A central part of LaPorte’s project is working out how to package science in a way that can be used by the local population, and tracking and improving how they actually use it, said Paul Santi, professor of geology and geological engineering and LaPorte’s faculty advisor.
LaPorte’s efforts also build on the work of Mines graduate Ethan Faber MS’16. As a geology and geological engineering master’s student, Faber developed a landslide risk evaluation tool that helps Guatemalan residents quantify their own vulnerability, working with in-country advisor Edy Manolo Barillas-Cruz, MS ’06, a Guatemalan native who returned to his country after graduation to become the national risk advisor.
“Our earlier work in Guatemala City focused on developing and validating methods of mitigation that those in poor communities could actually implement with limited means,” Santi said. “David’s goal is to figure out if people are actually doing this, why or why not, and how to best educate and encourage them to take appropriate actions to reduce landslide risk to their homes.”
Two of the students who traveled to Guatemala were sponsored by the Colorado-Wyoming Alliance for Minority Participation, of which Mines is a member.

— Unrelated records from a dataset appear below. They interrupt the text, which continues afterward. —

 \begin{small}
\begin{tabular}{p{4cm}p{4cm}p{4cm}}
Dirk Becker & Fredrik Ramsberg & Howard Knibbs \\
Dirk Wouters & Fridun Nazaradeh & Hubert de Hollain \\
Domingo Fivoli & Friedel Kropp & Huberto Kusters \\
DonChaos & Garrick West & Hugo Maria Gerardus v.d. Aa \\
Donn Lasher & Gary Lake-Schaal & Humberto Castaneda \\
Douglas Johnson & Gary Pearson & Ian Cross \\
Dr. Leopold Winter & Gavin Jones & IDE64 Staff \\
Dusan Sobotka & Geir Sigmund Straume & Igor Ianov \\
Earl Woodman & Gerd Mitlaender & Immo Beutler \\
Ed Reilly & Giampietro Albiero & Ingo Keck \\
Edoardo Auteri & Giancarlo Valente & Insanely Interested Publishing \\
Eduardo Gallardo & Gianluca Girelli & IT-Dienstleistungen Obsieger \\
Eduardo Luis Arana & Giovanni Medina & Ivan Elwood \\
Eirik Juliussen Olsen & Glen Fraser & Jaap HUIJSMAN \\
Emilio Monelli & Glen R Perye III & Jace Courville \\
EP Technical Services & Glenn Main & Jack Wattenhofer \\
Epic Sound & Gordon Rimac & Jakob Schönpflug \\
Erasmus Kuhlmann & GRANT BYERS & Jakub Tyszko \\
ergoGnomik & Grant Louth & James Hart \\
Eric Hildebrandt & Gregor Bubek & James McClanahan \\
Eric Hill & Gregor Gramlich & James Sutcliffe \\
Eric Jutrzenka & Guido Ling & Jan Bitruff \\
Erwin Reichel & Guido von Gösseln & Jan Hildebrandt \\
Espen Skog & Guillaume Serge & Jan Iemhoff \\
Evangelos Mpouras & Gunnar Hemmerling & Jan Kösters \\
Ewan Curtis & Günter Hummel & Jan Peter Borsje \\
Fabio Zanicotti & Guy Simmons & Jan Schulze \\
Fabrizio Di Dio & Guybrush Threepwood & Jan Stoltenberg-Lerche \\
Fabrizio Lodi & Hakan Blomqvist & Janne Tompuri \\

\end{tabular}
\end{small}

The alliance’s mission is to increase the number of historically and currently underrepresented African American, Native American, Hispanic, Pacific Islander, and Alaska Native students earning bachelor's degrees in the STEM fields. Another received funding from the Shultz Family Leadership in Humanitarian Engineering Fund.
Duong, who has been involved with Mines Without Borders since her freshman year, said the field interviews in particular were a great learning experience that built on her coursework in humanitarian engineering.
“I learned a lot from these interviews and I was always surprised by what I learned,” Duong said. “The community members, they have a feeling of when a landslide is going to happen—all these things we learn in theory, we have all the scientific backing for why it happens, but it’s not like these people without the formal education don’t know the signs.”
For Kelly, the trip really cemented his desire to find ways after graduation to use what he has learned at Mines to do engineering projects that really help people in a sustainable manner. He’s also hoping to become fluent in Spanish.
“There's no engineering project that happens in a vacuum. It affects everyone and everything around them,” said Kelly, an Army veteran. “Now that I have real-world experience being in another country, examining landslide hazards and risk assessment, it will help me with future courses and future employment.”